Reproclaiming the Everlasting Gospel
This is my first attempt at an original blog post and it will probably show. Please bear with me as I find my way forward with both the topic and the technology.
Here are my short answers to the questions above:
The theme of the Prophet-like-Moses is one that early Friends lifted up as an important way of understanding who Jesus is and what his work among us entails. I hope that this will be a forum for exploring some of that contribution. I am not a scholar, so I am inviting the input of many of you who are better read in Early Friends’ writings. I am aware that I am not the first to discuss the theme of the prophet-like Moses. Some of you are more familiar with the insight and contributions of Lewis Benson and others in the last 60 years. And I am grateful that others have given us valuable help to understand George Fox’s approach to Scripture (and that of other early Quaker apostles). This approach did not rest on a method or someone else’s theology or scholarship. It began and continued by revelation, what they called “openings.” These openings were not antithetical to study and consideration, but they were life giving. They were what “opened” a closed book, closed law, closed prophets, closed writings and epistles, even closed passages….

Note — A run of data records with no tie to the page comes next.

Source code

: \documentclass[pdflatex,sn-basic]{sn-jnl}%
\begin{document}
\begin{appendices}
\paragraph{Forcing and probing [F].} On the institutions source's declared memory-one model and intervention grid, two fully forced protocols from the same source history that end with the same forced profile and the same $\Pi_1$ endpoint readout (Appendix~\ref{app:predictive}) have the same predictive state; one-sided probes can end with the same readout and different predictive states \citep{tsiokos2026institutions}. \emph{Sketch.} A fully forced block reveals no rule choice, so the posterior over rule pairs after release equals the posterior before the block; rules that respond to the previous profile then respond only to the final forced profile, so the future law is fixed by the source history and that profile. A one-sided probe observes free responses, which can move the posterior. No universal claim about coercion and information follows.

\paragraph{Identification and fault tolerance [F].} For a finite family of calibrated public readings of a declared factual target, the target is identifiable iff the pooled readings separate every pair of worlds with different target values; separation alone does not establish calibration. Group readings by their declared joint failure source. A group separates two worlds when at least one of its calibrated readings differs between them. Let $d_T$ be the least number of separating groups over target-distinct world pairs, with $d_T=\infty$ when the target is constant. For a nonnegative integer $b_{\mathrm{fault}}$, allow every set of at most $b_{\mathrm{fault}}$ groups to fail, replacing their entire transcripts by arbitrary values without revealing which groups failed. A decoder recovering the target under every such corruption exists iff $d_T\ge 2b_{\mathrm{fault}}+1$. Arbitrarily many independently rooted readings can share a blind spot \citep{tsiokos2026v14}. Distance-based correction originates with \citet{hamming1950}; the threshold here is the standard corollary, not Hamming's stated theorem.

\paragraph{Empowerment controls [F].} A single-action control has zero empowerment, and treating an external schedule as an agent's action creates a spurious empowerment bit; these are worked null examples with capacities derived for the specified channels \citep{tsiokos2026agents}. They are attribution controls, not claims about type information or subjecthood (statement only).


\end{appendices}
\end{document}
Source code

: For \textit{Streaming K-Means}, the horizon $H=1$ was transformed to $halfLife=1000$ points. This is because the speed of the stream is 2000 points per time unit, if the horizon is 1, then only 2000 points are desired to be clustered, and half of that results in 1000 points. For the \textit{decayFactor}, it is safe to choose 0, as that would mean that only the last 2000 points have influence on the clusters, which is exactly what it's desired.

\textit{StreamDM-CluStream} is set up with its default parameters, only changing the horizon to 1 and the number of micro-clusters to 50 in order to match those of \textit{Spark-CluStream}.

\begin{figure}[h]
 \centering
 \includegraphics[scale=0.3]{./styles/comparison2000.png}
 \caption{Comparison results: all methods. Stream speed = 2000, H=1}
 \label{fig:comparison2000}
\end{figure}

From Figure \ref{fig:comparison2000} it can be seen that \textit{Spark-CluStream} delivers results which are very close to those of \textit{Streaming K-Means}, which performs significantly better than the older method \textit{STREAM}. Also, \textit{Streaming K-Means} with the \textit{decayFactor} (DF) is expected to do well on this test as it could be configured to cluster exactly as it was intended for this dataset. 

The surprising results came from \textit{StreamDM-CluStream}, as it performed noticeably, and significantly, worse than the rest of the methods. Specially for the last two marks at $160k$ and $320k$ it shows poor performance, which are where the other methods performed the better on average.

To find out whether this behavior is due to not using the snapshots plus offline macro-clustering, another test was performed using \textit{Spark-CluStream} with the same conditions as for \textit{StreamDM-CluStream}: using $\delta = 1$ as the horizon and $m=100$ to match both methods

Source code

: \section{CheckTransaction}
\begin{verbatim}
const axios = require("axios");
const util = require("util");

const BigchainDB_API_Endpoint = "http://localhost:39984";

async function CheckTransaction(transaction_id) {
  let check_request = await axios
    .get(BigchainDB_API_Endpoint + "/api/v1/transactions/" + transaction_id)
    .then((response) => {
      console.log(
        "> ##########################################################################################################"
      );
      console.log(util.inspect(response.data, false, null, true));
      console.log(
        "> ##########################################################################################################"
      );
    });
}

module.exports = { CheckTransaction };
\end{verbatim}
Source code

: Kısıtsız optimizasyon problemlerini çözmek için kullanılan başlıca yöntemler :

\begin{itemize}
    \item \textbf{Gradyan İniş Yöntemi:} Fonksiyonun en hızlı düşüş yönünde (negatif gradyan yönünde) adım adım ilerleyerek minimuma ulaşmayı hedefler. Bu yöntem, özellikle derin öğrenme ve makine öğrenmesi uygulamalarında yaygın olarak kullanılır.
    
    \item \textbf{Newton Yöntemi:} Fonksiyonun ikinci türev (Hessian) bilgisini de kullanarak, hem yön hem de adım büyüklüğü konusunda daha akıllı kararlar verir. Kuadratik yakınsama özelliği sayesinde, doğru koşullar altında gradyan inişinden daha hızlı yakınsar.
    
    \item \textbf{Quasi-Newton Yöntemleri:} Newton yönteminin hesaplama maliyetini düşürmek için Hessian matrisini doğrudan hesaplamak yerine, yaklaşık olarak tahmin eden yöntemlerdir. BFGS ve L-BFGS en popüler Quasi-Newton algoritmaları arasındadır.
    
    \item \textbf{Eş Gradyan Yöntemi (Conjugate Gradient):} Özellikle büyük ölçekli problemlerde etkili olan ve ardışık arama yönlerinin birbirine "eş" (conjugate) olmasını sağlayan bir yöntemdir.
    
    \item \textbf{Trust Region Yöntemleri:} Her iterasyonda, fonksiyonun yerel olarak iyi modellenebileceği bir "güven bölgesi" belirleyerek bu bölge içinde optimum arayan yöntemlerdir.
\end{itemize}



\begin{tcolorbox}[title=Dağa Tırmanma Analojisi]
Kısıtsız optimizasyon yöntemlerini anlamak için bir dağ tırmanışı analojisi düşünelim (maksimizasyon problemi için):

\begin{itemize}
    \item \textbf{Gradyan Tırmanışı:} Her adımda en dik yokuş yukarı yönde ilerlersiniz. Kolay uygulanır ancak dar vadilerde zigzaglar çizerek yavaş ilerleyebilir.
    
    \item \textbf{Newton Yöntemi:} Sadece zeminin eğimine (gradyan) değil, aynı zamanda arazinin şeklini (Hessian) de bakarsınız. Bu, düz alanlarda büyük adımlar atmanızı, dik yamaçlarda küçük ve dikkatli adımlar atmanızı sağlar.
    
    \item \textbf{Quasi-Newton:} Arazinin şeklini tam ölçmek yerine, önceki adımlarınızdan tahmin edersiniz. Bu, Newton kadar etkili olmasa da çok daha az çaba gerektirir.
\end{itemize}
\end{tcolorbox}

This is what I do bring to this conversation. I believe the questions that head this blog were spoken to me on Friday the 11th of February, 2011 while I was sitting on my bed trying to read a section of the Epistle to the Romans. And I believe that they were spoken by the Lord by His spirit. If someone else has pursued these questions before, I am not aware of it, so as yet, I have not given them proper credit. If the questions have been addressed before, I hope someone will draw it to my attention because it may be of much use in this conversation.
Here is something else that I bring which I believe I hold in common with George Fox. The Scriptures are precious to me and they are precious because of openings (see the Nickalls ed. of the Journal, p 34). In my case, some of these have come directly and some have come through the inner witness from the insights and ministry of others. I also know something of having my understanding “shut up” in sin and false teaching. If the Lord’s blessing is in this, those dark places that are still festering will be thrown open and the false consumed by the Day Star arising.
I am not going to begin by tackling Paul’s epistles directly. That may disappoint some, but my sense is that door of fear is too tightly shut for many to tackle without letting faith and hope grow first by laying some groundwork. I will try to be careful to give credit to others when I am aware of their contribution. And I ask that you all be good Bereans, checking out what I and others write and calling us out when we mistakenly fail to cite the contributions of the cloud of witnesses who have gone before.
I have run this “plan” by some of my closest brothers and sisters in the faith. When possible, a leading for ministry should be submitted rather than presented to the community of believers, the brother-and-sisterhood of prophets. There is wisdom and strength to be found in these “Monday” or” 2nd Day” meetings of ministers when they are given to us.
Following is a rough outline of the thread in future blog posts that I laid out to these precious folk on that fateful Friday. This is a blog as opposed to a tract or article because I do not yet see through everything I will be given to say. And I hope this will be a joyous community celebration of new insights. I also long for the endeavor to strengthen our work of proclamation among those who are now sure this message is wrong but who may yet see the work of Grace. I certainly don’t know what will be contributed by others and those contributions may be the most important in setting the direction.
But for the time being:
1. What is this Prophet-like-Moses business anyhow?
2. Is there a basis in Scripture for this? (And what did the early Friends say?)
3. What messianic expectations existed at the time of the ministries of Jesus and John (the Baptist)?
4. What references in the accounts of Jesus’ ministry relate to this particular expectation?
5. What do we have from the early Church?
6. Who does Luke say about what Paul did and what he had to say? Did he lose this theme?
If we are brought past the last question in the Lord’s gentle yoke, we may be ready to look at some of the epistles.